# Final decision (?) -  flat on Queens Gate Terrace



## 3kids4me (Mar 6, 2008)

This looks to be a little farther from the tube than I would have liked, but the owner seems honest and I wouldn't have to move halfway through our vacation.  However, if anyone has any last minute comments before I put down the deposit, will you let me know?

The flat is on the corner of Queens Gate Terrace and Queens Gate.

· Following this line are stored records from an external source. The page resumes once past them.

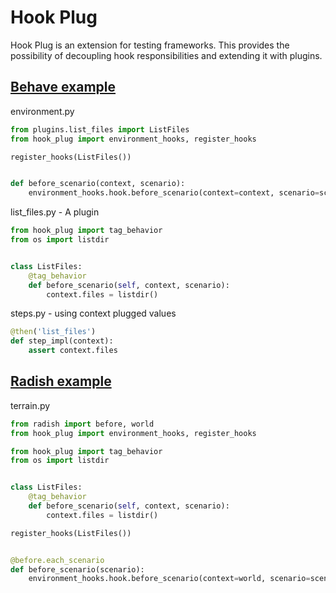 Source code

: # Hook Plug

Hook Plug is an extension for testing frameworks. This provides the possibility of decoupling hook responsibilities and extending it with plugins.


## [Behave example](.examples/behave)

environment.py
```Python
from plugins.list_files import ListFiles
from hook_plug import environment_hooks, register_hooks

register_hooks(ListFiles())


def before_scenario(context, scenario):
    environment_hooks.hook.before_scenario(context=context, scenario=scenario)
```

list_files.py - A plugin

```Python
from hook_plug import tag_behavior
from os import listdir


class ListFiles:
    @tag_behavior
    def before_scenario(self, context, scenario):
        context.files = listdir()
```

steps.py - using context plugged values

```Python
@then('list_files')
def step_impl(context):
    assert context.files
```

## [Radish example](./examples/radish)

terrain.py
```Python
from radish import before, world
from hook_plug import environment_hooks, register_hooks

from hook_plug import tag_behavior
from os import listdir


class ListFiles:
    @tag_behavior
    def before_scenario(self, context, scenario):
        context.files = listdir()

register_hooks(ListFiles())


@before.each_scenario
def before_scenario(scenario):
    environment_hooks.hook.before_scenario(context=world, scenario=scenario)
```
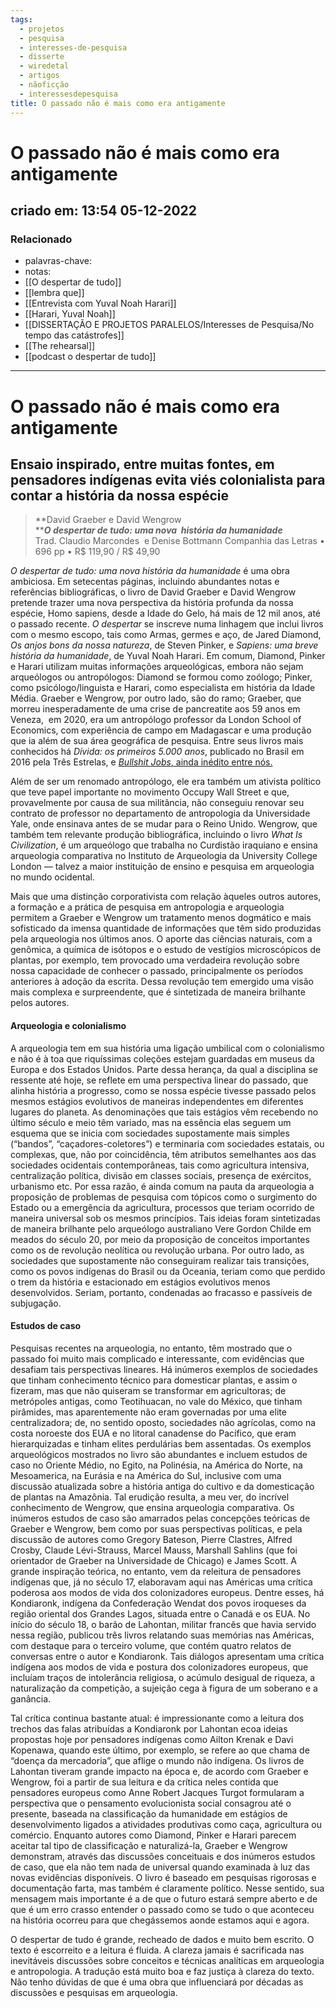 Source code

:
 ```yaml
---
tags:
  - projetos
  - pesquisa
  - interesses-de-pesquisa
  - disserte
  - wiredetal
  - artigos
  - nãoficção
  - interessesdepesquisa
title: O passado não é mais como era antigamente
---
```

# O passado não é mais como era antigamente
## criado em: 13:54 05-12-2022

### Relacionado
- palavras-chave: 
- notas: 
- [[O despertar de tudo]]
- [[lembra que]]
- [[Entrevista com Yuval Noah Harari]]
- [[Harari, Yuval Noah]]
- [[DISSERTAÇÃO E PROJETOS PARALELOS/Interesses de Pesquisa/No tempo das catástrofes]]
- [[The rehearsal]]
- [[podcast o despertar de tudo]]
---
# O passado não é mais como era antigamente

## Ensaio inspirado, entre muitas fontes, em pensadores indígenas evita viés colonialista para contar a história da nossa espécie

>**David Graeber e David Wengrow  
****_O despertar de tudo: uma nova  história da humanidade_**  
Trad. Claudio Marcondes  e Denise Bottmann
Companhia das Letras • 696 pp • R$ 119,90 / R$ 49,90

_O despertar de tudo: uma nova história da humanidade_ é uma obra ambiciosa. Em setecentas páginas, incluindo abundantes notas e referências bibliográficas, o livro de David Graeber e David Wengrow pretende trazer uma nova perspectiva da história profunda da nossa espécie, Homo sapiens, desde a Idade do Gelo, há mais de 12 mil anos, até o passado recente. _O despertar_ se inscreve numa linhagem que inclui livros com o mesmo escopo, tais como Armas, germes e aço, de Jared Diamond, _Os anjos bons da nossa natureza_, de Steven Pinker, e _Sapiens: uma breve história da humanidade_, de Yuval Noah Harari. Em comum, Diamond, Pinker e Harari utilizam muitas informações arqueológicas, embora não sejam arqueólogos ou antropólogos: Diamond se formou como zoólogo; Pinker, como psicólogo/linguista e Harari, como especialista em história da Idade Média.
Graeber e Wengrow, por outro lado, são do ramo; Graeber, que morreu inesperadamente de uma crise de pancreatite aos 59 anos em Veneza,  em 2020, era um antropólogo professor da London School of Economics, com experiência de campo em Madagascar e uma produção que ia além de sua área geográfica de pesquisa. Entre seus livros mais conhecidos há _Dívida: os primeiros 5.000 anos_, publicado no Brasil em 2016 pela Três Estrelas, e [_Bullshit Jobs_, ainda inédito entre nós.](https://quatrocincoum.folha.uol.com.br/br/resenhas/desigualdades/a-vida-nao-e-util) 

Além de ser um renomado antropólogo, ele era também um ativista político que teve papel importante no movimento Occupy Wall Street e que, provavelmente por causa de sua militância, não conseguiu renovar seu contrato de professor no departamento de antropologia da Universidade Yale, onde ensinava antes de se mudar para o Reino Unido. Wengrow, que também tem relevante produção bibliográfica, incluindo o livro _What Is Civilization_, é um arqueólogo que trabalha no Curdistão iraquiano e ensina arqueologia comparativa no Instituto de Arqueologia da University College London — talvez a maior instituição de ensino e pesquisa em arqueologia no mundo ocidental.

Mais que uma distinção corporativista com relação àqueles outros autores, a formação e a prática de pesquisa em antropologia e arqueologia permitem a Graeber e Wengrow um tratamento menos dogmático e mais sofisticado da imensa quantidade de informações que têm sido produzidas pela arqueologia nos últimos anos. O aporte das ciências naturais, com a genômica, a química de isótopos e o estudo de vestígios microscópicos de plantas, por exemplo, tem provocado uma verdadeira revolução sobre nossa capacidade de conhecer o passado, principalmente os períodos anteriores à adoção da escrita. Dessa revolução tem emergido uma visão mais complexa e surpreendente, que é sintetizada de maneira brilhante pelos autores. 

#### Arqueologia e colonialismo

A arqueologia tem em sua história uma ligação umbilical com o colonialismo e não é à toa que riquíssimas coleções estejam guardadas em museus da Europa e dos Estados Unidos. Parte dessa herança, da qual a disciplina se ressente até hoje, se reflete em uma perspectiva linear do passado, que alinha história a progresso, como se nossa espécie tivesse passado pelos mesmos estágios evolutivos de maneiras independentes em diferentes lugares do planeta. As denominações que tais estágios vêm recebendo no último século e meio têm variado, mas na essência elas seguem um esquema que se inicia com sociedades supostamente mais simples (“bandos”, “caçadores-coletores”) e terminaria com sociedades estatais, ou complexas, que, não por coincidência, têm atributos semelhantes aos das sociedades ocidentais contemporâneas, tais como agricultura intensiva, centralização política, divisão em classes sociais, presença de exércitos, urbanismo etc.
Por essa razão, é ainda comum na pauta da arqueologia a proposição de problemas de pesquisa com tópicos como o surgimento do Estado ou a emergência da agricultura, processos que teriam ocorrido de maneira universal sob os mesmos princípios. Tais ideias foram sintetizadas de maneira brilhante pelo arqueólogo australiano Vere Gordon Childe em meados do século 20, por meio da proposição de conceitos importantes como os de revolução neolítica ou revolução urbana. Por outro lado, as sociedades que supostamente não conseguiram realizar tais transições, como os povos indígenas do Brasil ou da Oceania, teriam como que perdido o trem da história e estacionado em estágios evolutivos menos desenvolvidos. Seriam, portanto, condenadas ao fracasso e passíveis de subjugação.

#### Estudos de caso

Pesquisas recentes na arqueologia, no entanto, têm mostrado que o passado foi muito mais complicado e interessante, com evidências que desafiam tais perspectivas lineares. Há inúmeros exemplos de sociedades que tinham conhecimento técnico para domesticar plantas, e assim o fizeram, mas que não quiseram se transformar em agricultoras; de metrópoles antigas, como Teotihuacan, no vale do México, que tinham pirâmides, mas aparentemente não eram governadas por uma elite centralizadora; de, no sentido oposto, sociedades não agrícolas, como na costa noroeste dos EUA e no litoral canadense do Pacífico, que eram hierarquizadas e tinham elites perdulárias bem assentadas. Os exemplos arqueológicos mostrados no livro são abundantes e incluem estudos de caso no Oriente Médio, no Egito, na Polinésia, na América do Norte, na Mesoamerica, na Eurásia e na América do Sul, inclusive com uma discussão atualizada sobre a história antiga do cultivo e da domesticação de plantas na Amazônia. Tal erudição resulta, a meu ver, do incrível conhecimento de Wengrow, que ensina arqueologia comparativa.
Os inúmeros estudos de caso são amarrados pelas concepções teóricas de Graeber e Wengrow, bem como por suas perspectivas políticas, e pela discussão de autores como Gregory Bateson, Pierre Clastres, Alfred Crosby, Claude Lévi-Strauss, Marcel Mauss, Marshall Sahlins (que foi orientador de Graeber na Universidade de Chicago) e James Scott. A grande inspiração teórica, no entanto, vem da releitura de pensadores indígenas que, já no século 17, elaboravam aqui nas Américas uma crítica poderosa aos modos de vida dos colonizadores europeus. Dentre esses, há Kondiaronk, indígena da Confederação Wendat dos povos iroqueses da região oriental dos Grandes Lagos, situada entre o Canadá e os EUA.
No início do século 18, o barão de Lahontan, militar francês que havia servido nessa região, publicou três livros relatando suas memórias nas Américas, com destaque para o terceiro volume, que contém quatro relatos de conversas entre o autor e Kondiaronk. Tais diálogos apresentam uma crítica indígena aos modos de vida e postura dos colonizadores europeus, que incluíam traços de intolerância religiosa, o acúmulo desigual de riqueza, a naturalização da competição, a sujeição cega à figura de um soberano e a ganância. 

Tal crítica continua bastante atual: é impressionante como a leitura dos trechos das falas atribuídas a Kondiaronk por Lahontan ecoa ideias propostas hoje por pensadores indígenas como Ailton Krenak e Davi Kopenawa, quando este último, por exemplo, se refere ao que chama de “doença da mercadoria”, que aflige o mundo não indígena. Os livros de Lahontan tiveram grande impacto na época e, de acordo com Graeber e Wengrow, foi a partir de sua leitura e da crítica neles contida que pensadores europeus como Anne Robert Jacques Turgot formularam a perspectiva que o pensamento evolucionista social consagrou até o presente, baseada na classificação da humanidade em estágios de desenvolvimento ligados a atividades produtivas como caça, agricultura ou comércio.
Enquanto autores como Diamond, Pinker e Harari parecem aceitar tal tipo de classificação e naturalizá-la, Graeber e Wengrow demonstram, através das discussões conceituais e dos inúmeros estudos de caso, que ela não tem nada de universal quando examinada à luz das novas evidências disponíveis. O livro é baseado em pesquisas rigorosas e documentação farta, mas também é claramente político. Nesse sentido, sua mensagem mais importante é a de que o futuro estará sempre aberto e de que é um erro crasso entender o passado como se tudo o que aconteceu na história ocorreu para que chegássemos aonde estamos aqui e agora. 

O despertar de tudo é grande, recheado de dados e muito bem escrito. O texto é escorreito e a leitura é fluida. A clareza jamais é sacrificada nas inevitáveis discussões sobre conceitos e técnicas analíticas em arqueologia e antropologia. A tradução está muito boa e faz justiça à clareza do texto. Não tenho dúvidas de que é uma obra que influenciará por décadas as discussões e pesquisas em arqueologia.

I really did like the flat at Egerton Gardens, but I really don't want to pick up and move halfway through the vacation, not to mention the fact that I can't seem to find something nice to move into...

Thanks you guys!


----------



## lscott (Mar 7, 2008)

*Distance to tube station*

Don't know what you would consider a long walk to tube station for your family.  Looking at map of London, I see that you are no farther from Gloucester Rd sta than we were when we stayed at Roland House (Old Brompton Rd at Roland Gardens), or from South Ken sta when we stayed at Queensgate at Manson Pl.  A few blocks walk which was nothing to us.


----------



## nonutrix (Mar 7, 2008)

The location looks great!  I can't imagine that it would be more than 3-4 *short* blocks to the tube stop.  You probably have a winner!

Good luck!

nonutrix


----------